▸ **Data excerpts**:
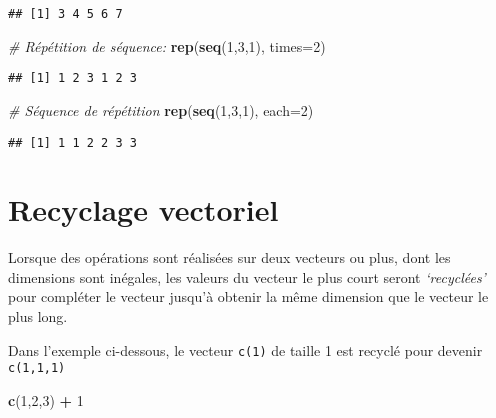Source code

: \documentclass[]{book}
\newenvironment{Shaded}{\begin{snugshade}}{\end{snugshade}}
\newcommand{\CommentTok}[1]{\textcolor[rgb]{0.56,0.35,0.01}{\textit{#1}}}
\newcommand{\DataTypeTok}[1]{\textcolor[rgb]{0.13,0.29,0.53}{#1}}
\newcommand{\DecValTok}[1]{\textcolor[rgb]{0.00,0.00,0.81}{#1}}
\newcommand{\KeywordTok}[1]{\textcolor[rgb]{0.13,0.29,0.53}{\textbf{#1}}}
\newcommand{\NormalTok}[1]{#1}
\newcommand{\OperatorTok}[1]{\textcolor[rgb]{0.81,0.36,0.00}{\textbf{#1}}}
\newcommand{\StringTok}[1]{\textcolor[rgb]{0.31,0.60,0.02}{#1}}
\begin{document}
\begin{verbatim}
## [1] 3 4 5 6 7
\end{verbatim}

\begin{Shaded}
\begin{Highlighting}[]
\CommentTok{# Répétition de séquence:}
\KeywordTok{rep}\NormalTok{(}\KeywordTok{seq}\NormalTok{(}\DecValTok{1}\NormalTok{,}\DecValTok{3}\NormalTok{,}\DecValTok{1}\NormalTok{), }\DataTypeTok{times=}\DecValTok{2}\NormalTok{)}
\end{Highlighting}
\end{Shaded}

\begin{verbatim}
## [1] 1 2 3 1 2 3
\end{verbatim}

\begin{Shaded}
\begin{Highlighting}[]
\CommentTok{# Séquence de répétition}
\KeywordTok{rep}\NormalTok{(}\KeywordTok{seq}\NormalTok{(}\DecValTok{1}\NormalTok{,}\DecValTok{3}\NormalTok{,}\DecValTok{1}\NormalTok{), }\DataTypeTok{each=}\DecValTok{2}\NormalTok{)}
\end{Highlighting}
\end{Shaded}

\begin{verbatim}
## [1] 1 1 2 2 3 3
\end{verbatim}

\hypertarget{recyclage-vectoriel-1}{%
\section{Recyclage vectoriel}\label{recyclage-vectoriel-1}}

Lorsque des opérations sont réalisées sur deux vecteurs ou plus, dont les dimensions sont inégales, les valeurs du vecteur le plus court seront \emph{`recyclées'} pour compléter le vecteur jusqu'à obtenir la même dimension que le vecteur le plus long.

Dans l'exemple ci-dessous, le vecteur \texttt{c(1)} de taille 1 est recyclé pour devenir \texttt{c(1,1,1)}

\begin{Shaded}
\begin{Highlighting}[]
\KeywordTok{c}\NormalTok{(}\DecValTok{1}\NormalTok{,}\DecValTok{2}\NormalTok{,}\DecValTok{3}\NormalTok{) }\OperatorTok{+}\StringTok{ }\DecValTok{1}
\end{Highlighting}
\end{Shaded}
\end{document}
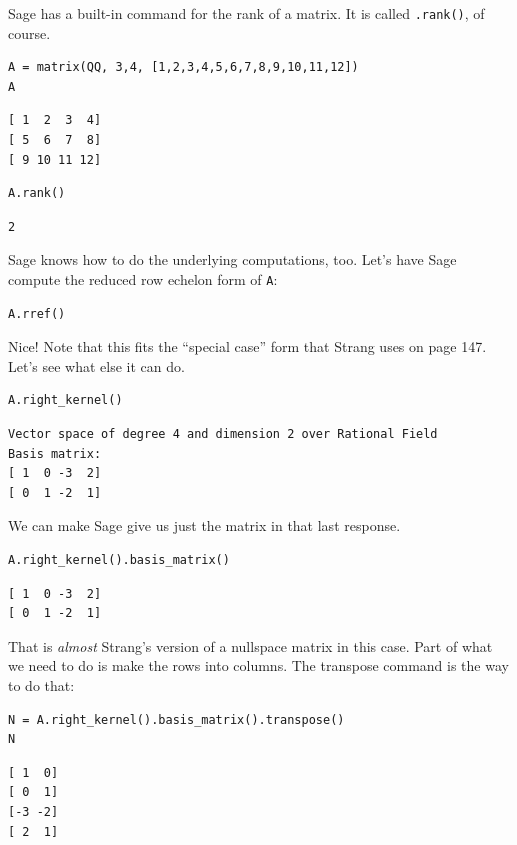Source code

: \documentclass[10pt,]{book}
\theoremstyle{plain}
\theoremstyle{definition}
\numberwithin{equation}{section}
\begin{document}
      Sage has a built-in command for the rank of a matrix. It is called
      \verb?.rank()?, of course.
\begin{lstlisting}[style=sageinput]
A = matrix(QQ, 3,4, [1,2,3,4,5,6,7,8,9,10,11,12])
A
\end{lstlisting}
\begin{lstlisting}[style=sageoutput]
[ 1  2  3  4]
[ 5  6  7  8]
[ 9 10 11 12]
\end{lstlisting}
\begin{lstlisting}[style=sageinput]
A.rank()
\end{lstlisting}
\begin{lstlisting}[style=sageoutput]
2
\end{lstlisting}
\par

      Sage knows how to do the underlying computations, too. Let's have Sage
      compute the reduced row echelon form of \verb?A?:
\begin{lstlisting}[style=sageinput]
A.rref()
\end{lstlisting}
\par

      Nice! Note that this fits the ``special case'' form that Strang uses on
      page 147. Let's see what else it can do.
\begin{lstlisting}[style=sageinput]
A.right_kernel()
\end{lstlisting}
\begin{lstlisting}[style=sageoutput]
Vector space of degree 4 and dimension 2 over Rational Field
Basis matrix:
[ 1  0 -3  2]
[ 0  1 -2  1]
\end{lstlisting}
\par

      We can make Sage give us just the matrix in that last response.
\begin{lstlisting}[style=sageinput]
A.right_kernel().basis_matrix()
\end{lstlisting}
\begin{lstlisting}[style=sageoutput]
[ 1  0 -3  2]
[ 0  1 -2  1]
\end{lstlisting}
\par

      That is \emph{almost} Strang's version of a nullspace matrix in this case.
      Part of what we need to do is make the rows into columns. The transpose command is
      the way to do that:
\begin{lstlisting}[style=sageinput]
N = A.right_kernel().basis_matrix().transpose()
N
\end{lstlisting}
\begin{lstlisting}[style=sageoutput]
[ 1  0]
[ 0  1]
[-3 -2]
[ 2  1]
\end{lstlisting}
\par
\end{document}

▸ **To do**: The answer is each line from the entries above in which the word "OperatorTok" occurs.

▸ **Your solution**:
\newcommand{\OperatorTok}[1]{\textcolor[rgb]{0.81,0.36,0.00}{\textbf{#1}}}
\KeywordTok{c}\NormalTok{(}\DecValTok{1}\NormalTok{,}\DecValTok{2}\NormalTok{,}\DecValTok{3}\NormalTok{) }\OperatorTok{+}\StringTok{ }\DecValTok{1}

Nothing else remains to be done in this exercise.